English is used in Coventry as the lingua-franca, as the language that bridges the gap between the myriad languages spoken in the city …

Coventry embraces multiculturalism but cannot yet identify as a multilingual city. One possible exception to this is in the marketplace, where unofficial signs are used throughout in multiple languages or even monolingual, non-English languages such as Mandarin. Here, English is still used as the lingua-franca, yet the use of these unofficial, non-English signs seems to encourage both mongers and shoppers alike to use their preferred languages…”

Gadis Pratiwi, Ayten Alibaba, Zeena Faulk, Emily Kirkman & Sally Cummins


What this means for Coventry

Finally, our students discussed the implications of their findings for contributing to Coventry’s self-actualisation as a diverse, welcoming city and future directions for research in this area.
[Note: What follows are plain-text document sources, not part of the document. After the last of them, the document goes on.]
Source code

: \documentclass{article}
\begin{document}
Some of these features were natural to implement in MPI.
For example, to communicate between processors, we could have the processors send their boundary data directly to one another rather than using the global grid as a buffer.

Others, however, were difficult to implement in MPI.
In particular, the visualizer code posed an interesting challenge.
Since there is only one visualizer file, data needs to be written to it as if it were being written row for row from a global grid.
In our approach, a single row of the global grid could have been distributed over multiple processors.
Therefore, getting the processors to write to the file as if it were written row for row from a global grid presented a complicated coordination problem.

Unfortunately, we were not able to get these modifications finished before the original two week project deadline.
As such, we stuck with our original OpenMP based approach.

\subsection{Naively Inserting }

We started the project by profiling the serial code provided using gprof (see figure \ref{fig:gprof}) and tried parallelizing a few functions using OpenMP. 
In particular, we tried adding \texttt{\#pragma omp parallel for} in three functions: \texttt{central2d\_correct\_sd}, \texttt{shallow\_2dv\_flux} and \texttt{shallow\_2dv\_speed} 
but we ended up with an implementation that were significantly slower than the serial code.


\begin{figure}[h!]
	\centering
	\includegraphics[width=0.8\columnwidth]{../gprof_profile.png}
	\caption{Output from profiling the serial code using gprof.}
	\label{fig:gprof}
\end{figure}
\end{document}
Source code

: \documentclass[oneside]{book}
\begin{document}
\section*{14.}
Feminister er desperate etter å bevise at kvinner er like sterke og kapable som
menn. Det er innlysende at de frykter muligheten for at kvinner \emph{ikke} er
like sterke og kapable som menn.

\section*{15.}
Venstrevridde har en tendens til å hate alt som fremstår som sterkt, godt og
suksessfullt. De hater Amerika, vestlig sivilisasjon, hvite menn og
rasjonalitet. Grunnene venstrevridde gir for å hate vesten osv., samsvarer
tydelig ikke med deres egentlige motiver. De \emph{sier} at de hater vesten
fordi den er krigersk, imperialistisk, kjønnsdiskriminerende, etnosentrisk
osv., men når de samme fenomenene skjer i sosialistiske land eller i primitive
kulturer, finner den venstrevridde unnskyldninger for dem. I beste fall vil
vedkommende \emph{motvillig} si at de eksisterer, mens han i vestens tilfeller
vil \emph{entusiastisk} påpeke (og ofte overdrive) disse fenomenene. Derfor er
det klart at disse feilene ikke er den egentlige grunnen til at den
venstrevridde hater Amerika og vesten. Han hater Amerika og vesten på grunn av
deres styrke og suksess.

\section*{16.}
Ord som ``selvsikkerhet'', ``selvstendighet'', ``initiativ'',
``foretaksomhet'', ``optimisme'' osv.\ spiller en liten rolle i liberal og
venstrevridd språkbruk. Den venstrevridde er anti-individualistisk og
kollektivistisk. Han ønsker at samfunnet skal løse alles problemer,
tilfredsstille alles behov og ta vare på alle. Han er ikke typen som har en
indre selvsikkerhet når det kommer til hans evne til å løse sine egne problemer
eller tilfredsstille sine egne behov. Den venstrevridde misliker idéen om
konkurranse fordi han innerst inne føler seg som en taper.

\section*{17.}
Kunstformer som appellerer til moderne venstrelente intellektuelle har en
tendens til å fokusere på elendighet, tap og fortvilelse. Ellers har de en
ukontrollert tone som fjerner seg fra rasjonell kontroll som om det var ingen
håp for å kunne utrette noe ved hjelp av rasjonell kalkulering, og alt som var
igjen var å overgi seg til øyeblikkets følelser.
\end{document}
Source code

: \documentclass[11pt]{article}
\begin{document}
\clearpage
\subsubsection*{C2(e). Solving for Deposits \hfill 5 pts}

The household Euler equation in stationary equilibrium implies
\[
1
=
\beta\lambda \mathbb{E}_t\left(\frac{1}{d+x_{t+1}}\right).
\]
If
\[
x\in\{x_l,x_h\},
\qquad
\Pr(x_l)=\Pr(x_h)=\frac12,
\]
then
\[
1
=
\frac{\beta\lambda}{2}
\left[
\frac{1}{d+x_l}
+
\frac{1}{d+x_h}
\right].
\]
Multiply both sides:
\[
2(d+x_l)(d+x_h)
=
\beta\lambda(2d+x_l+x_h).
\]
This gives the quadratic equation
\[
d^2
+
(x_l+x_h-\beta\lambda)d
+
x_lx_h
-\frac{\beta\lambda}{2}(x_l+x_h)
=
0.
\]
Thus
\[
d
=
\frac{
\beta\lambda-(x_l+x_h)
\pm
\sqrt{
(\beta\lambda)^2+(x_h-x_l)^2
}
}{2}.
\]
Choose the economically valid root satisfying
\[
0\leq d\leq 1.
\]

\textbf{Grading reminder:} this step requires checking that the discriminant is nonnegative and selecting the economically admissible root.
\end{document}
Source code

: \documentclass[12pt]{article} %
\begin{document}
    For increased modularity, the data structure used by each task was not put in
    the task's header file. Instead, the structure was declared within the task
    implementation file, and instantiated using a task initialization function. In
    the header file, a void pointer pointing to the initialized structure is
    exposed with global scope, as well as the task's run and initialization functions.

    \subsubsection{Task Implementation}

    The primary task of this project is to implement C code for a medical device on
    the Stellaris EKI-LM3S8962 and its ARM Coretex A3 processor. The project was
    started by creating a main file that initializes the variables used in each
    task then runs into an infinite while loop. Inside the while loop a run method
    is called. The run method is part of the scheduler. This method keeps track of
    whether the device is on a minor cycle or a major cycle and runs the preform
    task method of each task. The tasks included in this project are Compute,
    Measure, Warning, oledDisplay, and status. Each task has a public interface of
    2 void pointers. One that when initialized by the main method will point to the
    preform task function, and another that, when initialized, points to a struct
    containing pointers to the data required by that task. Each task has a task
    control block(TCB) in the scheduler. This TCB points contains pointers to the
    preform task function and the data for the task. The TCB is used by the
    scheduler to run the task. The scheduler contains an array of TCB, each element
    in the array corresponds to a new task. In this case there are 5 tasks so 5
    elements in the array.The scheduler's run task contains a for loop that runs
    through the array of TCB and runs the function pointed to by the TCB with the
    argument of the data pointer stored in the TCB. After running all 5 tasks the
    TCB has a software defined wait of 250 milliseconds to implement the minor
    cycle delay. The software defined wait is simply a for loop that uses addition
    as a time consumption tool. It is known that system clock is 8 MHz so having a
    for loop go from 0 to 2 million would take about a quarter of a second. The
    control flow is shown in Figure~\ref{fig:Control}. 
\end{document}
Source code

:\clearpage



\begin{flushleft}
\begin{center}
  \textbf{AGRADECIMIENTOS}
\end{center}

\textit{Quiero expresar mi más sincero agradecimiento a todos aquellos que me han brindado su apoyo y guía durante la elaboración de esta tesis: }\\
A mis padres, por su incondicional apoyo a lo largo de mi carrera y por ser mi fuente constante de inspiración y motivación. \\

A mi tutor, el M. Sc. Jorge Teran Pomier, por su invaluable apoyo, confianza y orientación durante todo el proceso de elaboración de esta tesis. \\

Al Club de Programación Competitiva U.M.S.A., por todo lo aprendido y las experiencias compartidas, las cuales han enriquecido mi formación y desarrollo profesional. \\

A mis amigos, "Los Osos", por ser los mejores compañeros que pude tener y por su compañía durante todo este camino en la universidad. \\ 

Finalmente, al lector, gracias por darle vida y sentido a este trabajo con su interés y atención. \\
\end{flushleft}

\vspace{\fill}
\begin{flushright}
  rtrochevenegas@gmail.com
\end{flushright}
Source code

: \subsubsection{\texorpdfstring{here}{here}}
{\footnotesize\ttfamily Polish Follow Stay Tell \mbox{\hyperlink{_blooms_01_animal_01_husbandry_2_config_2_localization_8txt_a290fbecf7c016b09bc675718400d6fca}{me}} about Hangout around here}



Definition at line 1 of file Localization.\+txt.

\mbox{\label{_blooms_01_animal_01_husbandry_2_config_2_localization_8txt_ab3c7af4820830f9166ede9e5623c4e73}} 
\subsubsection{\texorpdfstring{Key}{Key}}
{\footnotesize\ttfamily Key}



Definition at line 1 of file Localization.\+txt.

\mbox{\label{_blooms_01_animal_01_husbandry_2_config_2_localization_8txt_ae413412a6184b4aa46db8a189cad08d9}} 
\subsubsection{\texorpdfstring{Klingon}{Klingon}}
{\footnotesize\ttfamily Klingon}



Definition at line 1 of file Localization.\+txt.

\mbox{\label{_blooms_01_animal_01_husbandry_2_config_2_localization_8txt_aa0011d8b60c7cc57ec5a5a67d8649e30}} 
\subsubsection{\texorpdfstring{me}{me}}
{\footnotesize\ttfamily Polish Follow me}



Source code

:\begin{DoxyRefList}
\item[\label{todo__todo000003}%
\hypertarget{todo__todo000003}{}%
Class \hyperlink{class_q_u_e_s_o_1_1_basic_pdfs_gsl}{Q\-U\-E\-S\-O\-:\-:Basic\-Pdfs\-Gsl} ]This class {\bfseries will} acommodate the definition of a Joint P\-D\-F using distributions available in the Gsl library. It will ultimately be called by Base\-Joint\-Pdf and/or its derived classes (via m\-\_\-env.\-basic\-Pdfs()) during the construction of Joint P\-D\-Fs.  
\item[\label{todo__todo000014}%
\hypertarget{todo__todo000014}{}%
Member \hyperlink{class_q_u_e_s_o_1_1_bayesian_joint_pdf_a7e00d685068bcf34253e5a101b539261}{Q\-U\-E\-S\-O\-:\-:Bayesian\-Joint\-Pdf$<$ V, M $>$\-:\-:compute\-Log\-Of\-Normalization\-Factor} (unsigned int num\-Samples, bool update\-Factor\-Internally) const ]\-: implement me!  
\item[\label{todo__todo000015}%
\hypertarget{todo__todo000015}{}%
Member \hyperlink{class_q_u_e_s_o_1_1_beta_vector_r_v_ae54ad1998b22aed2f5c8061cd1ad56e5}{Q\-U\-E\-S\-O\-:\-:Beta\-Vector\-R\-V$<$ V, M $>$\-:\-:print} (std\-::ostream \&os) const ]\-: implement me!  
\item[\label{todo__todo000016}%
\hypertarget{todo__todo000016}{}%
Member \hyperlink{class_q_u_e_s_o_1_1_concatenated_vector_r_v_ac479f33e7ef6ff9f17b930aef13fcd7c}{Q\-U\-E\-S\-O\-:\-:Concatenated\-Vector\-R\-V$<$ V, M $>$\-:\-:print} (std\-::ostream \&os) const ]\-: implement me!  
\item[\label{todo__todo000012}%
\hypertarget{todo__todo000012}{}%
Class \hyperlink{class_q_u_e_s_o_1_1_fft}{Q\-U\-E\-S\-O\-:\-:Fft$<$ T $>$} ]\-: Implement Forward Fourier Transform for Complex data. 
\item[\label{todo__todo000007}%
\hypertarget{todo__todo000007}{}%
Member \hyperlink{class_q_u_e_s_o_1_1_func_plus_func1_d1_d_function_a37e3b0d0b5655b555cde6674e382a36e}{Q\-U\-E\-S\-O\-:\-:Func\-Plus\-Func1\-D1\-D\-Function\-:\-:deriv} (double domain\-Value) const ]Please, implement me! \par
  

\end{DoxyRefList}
“Increasing the presence of multilingualism within the linguistic landscape … may help to make multilingual speakers feel welcomed in the city.”

Eloise Blaxall, Edward Dunbavin, Renate Plehwe & Arina Wijker

“Future studies could explore language policy and the regulation of signs as put up by businesses and individuals, and how this aligns with the community’s requirements and reality. Further research following the next census in 2021 could provide a more comprehensive and accurate analysis of the relationship of population, country of origin, language and the support that government policy provides for its multilingual speakers in the city of Coventry.”

Genie Jones, Alex Avella, Reem Doukmak, Lúcia Collischonn de Abreu & Sofia Stojic


We would like to thank St Francis of Assisi Church, Radford, and Coventry Central Library for facilitating this project and all of the community members of Coventry who kindly participated, without whom this project would not have been possible.